Mechanisms of Antimicrobial Resistance: Their Clinical Relevance in the New Millennium

Sefton, A.M.
February 2002
Drugs;2002, Vol. 62 Issue 4, p557
Academic Journal
Antimicrobials show selective toxicity. Suitable targets for antimicrobials to act at include the bacterial cell wall, bacterial protein and folic acid synthesis, nucleic acid metabolism in bacteria and the bacterial cell membrane. Acquired antimicrobial resistance generally can be ascribed to one of five mechanisms. These are production of drug-inactivating enzymes, modification of an existing target, acquisition of a target by-pass system, reduced cell permeability and drug removal from the cell. Introduction of a new antimicrobial into clinical practice is usually followed by the rapid emergence of resistant strains of bacteria in some species that were initially susceptible. This has reduced the long-term therapeutic value of many antimicrobials. It used to be thought that antibacterial resistance was mainly a hospital problem but now it is also a major problem in the community.
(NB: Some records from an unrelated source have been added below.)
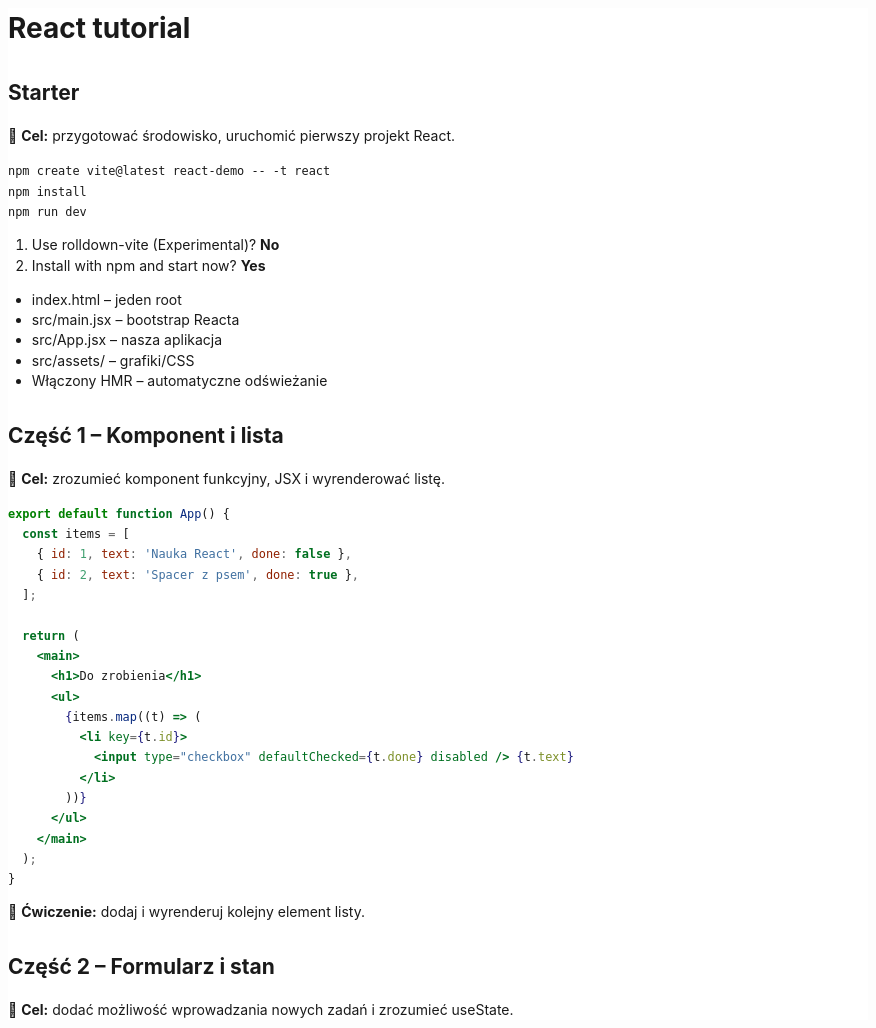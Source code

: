 # React tutorial

## Starter

🎯 **Cel:** przygotować środowisko, uruchomić pierwszy projekt React.

```shell
npm create vite@latest react-demo -- -t react
npm install
npm run dev
```

1. Use rolldown-vite (Experimental)? **No**
2. Install with npm and start now? **Yes**

- index.html – jeden root <div id="root">
- src/main.jsx – bootstrap Reacta
- src/App.jsx – nasza aplikacja
- src/assets/ – grafiki/CSS
- Włączony HMR – automatyczne odświeżanie

## Część 1 – Komponent i lista

🎯 **Cel:** zrozumieć komponent funkcyjny, JSX i wyrenderować listę.

```jsx
export default function App() {
  const items = [
    { id: 1, text: 'Nauka React', done: false },
    { id: 2, text: 'Spacer z psem', done: true },
  ];

  return (
    <main>
      <h1>Do zrobienia</h1>
      <ul>
        {items.map((t) => (
          <li key={t.id}>
            <input type="checkbox" defaultChecked={t.done} disabled /> {t.text}
          </li>
        ))}
      </ul>
    </main>
  );
}
```

📝 **Ćwiczenie:** dodaj i wyrenderuj kolejny element listy.

## Część 2 – Formularz i stan

🎯 **Cel:** dodać możliwość wprowadzania nowych zadań i zrozumieć useState.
Organisms in which resistance is a particular problem in the community include members of the Enterobacteriaceae, including Salmonella spp. and Shigella spp., Mycobacterium tuberculosis, Streptococcus pneumoniae, Haemophilus influenzae and Neisseria gonorrhoeae. Multi-resistant Gram-negative rods, methicillin-resistant Staphylococcus aureus and vancomycin-resistant enterococci are major causes of concern in the hospital setting. Prevalence of antibacterial resistance depends both on acquisition and spread. Decreasing inappropriate usage of antimicrobials should lessen the rate of acquisition, and spread can be minimised by sensible infection control measures.